--- EXTRACTED RECORDS Enclosed Below ---

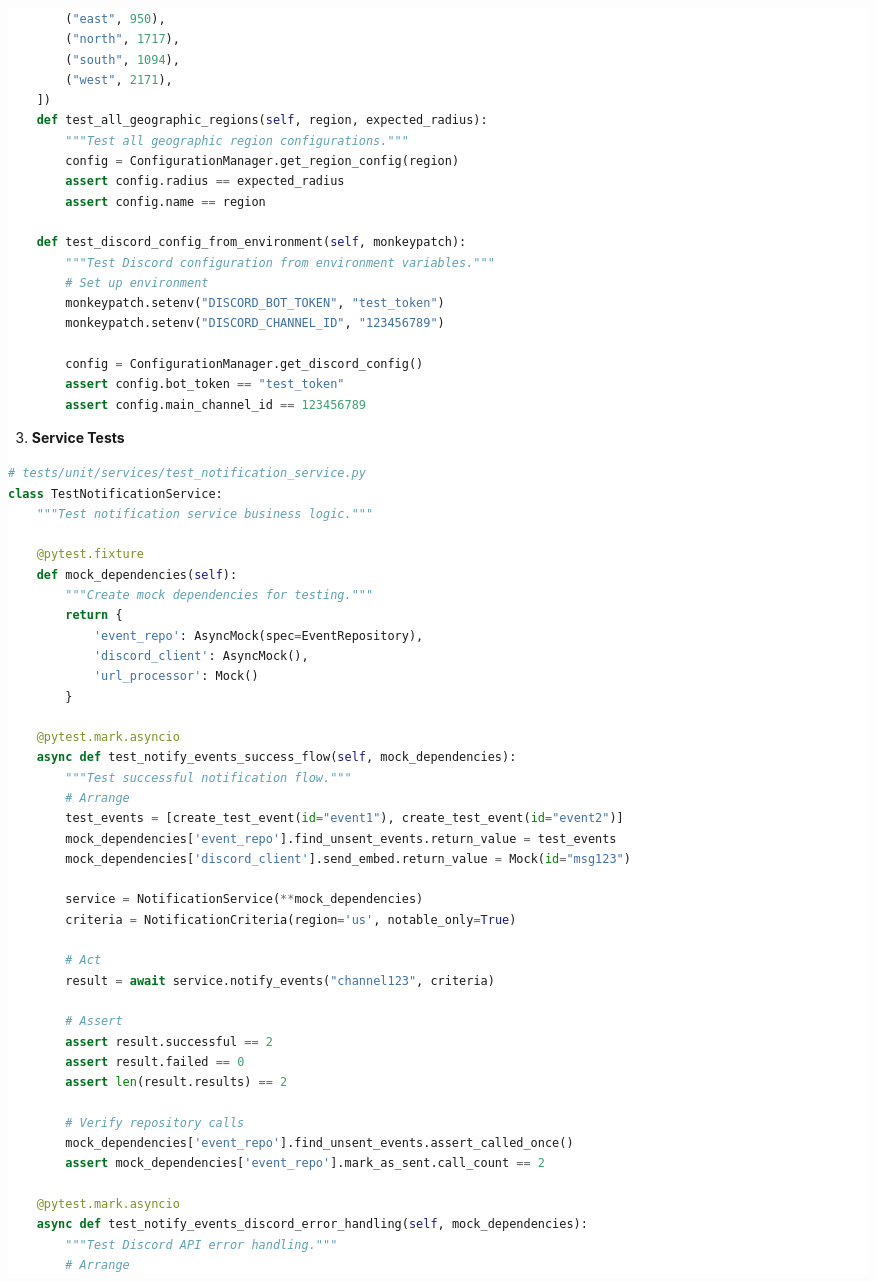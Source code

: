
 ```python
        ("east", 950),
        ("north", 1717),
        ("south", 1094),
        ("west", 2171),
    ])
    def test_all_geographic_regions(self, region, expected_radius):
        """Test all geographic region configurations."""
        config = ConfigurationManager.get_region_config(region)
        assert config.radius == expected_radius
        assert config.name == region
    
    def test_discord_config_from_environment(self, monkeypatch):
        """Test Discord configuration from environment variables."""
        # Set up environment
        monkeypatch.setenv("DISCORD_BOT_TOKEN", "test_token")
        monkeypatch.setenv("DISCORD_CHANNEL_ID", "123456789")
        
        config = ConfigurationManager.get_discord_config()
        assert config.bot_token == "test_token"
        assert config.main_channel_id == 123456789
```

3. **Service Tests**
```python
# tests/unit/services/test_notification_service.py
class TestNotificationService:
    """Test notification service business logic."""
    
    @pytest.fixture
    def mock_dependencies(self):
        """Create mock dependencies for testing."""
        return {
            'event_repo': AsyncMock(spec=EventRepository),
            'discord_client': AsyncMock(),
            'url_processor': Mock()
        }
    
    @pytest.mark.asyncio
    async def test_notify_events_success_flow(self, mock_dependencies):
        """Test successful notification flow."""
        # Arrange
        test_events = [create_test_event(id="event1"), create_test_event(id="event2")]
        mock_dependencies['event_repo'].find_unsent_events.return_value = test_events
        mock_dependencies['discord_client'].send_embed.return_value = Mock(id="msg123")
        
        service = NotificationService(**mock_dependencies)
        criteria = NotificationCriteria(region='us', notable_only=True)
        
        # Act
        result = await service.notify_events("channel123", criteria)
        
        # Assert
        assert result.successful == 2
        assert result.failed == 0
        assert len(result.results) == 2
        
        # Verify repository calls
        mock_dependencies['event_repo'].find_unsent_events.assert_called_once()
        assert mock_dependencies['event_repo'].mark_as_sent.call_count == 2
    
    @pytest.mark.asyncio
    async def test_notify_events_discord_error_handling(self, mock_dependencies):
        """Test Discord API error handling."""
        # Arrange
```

--- End of Enclosed EXTRACTED RECORDS ---

→ **AIM OF THE EXERCISE**
Once you have identified the lines above that contain "criteria", copy each of them.

→ **YOUR RESPONSE**
        criteria = NotificationCriteria(region='us', notable_only=True)
        result = await service.notify_events("channel123", criteria)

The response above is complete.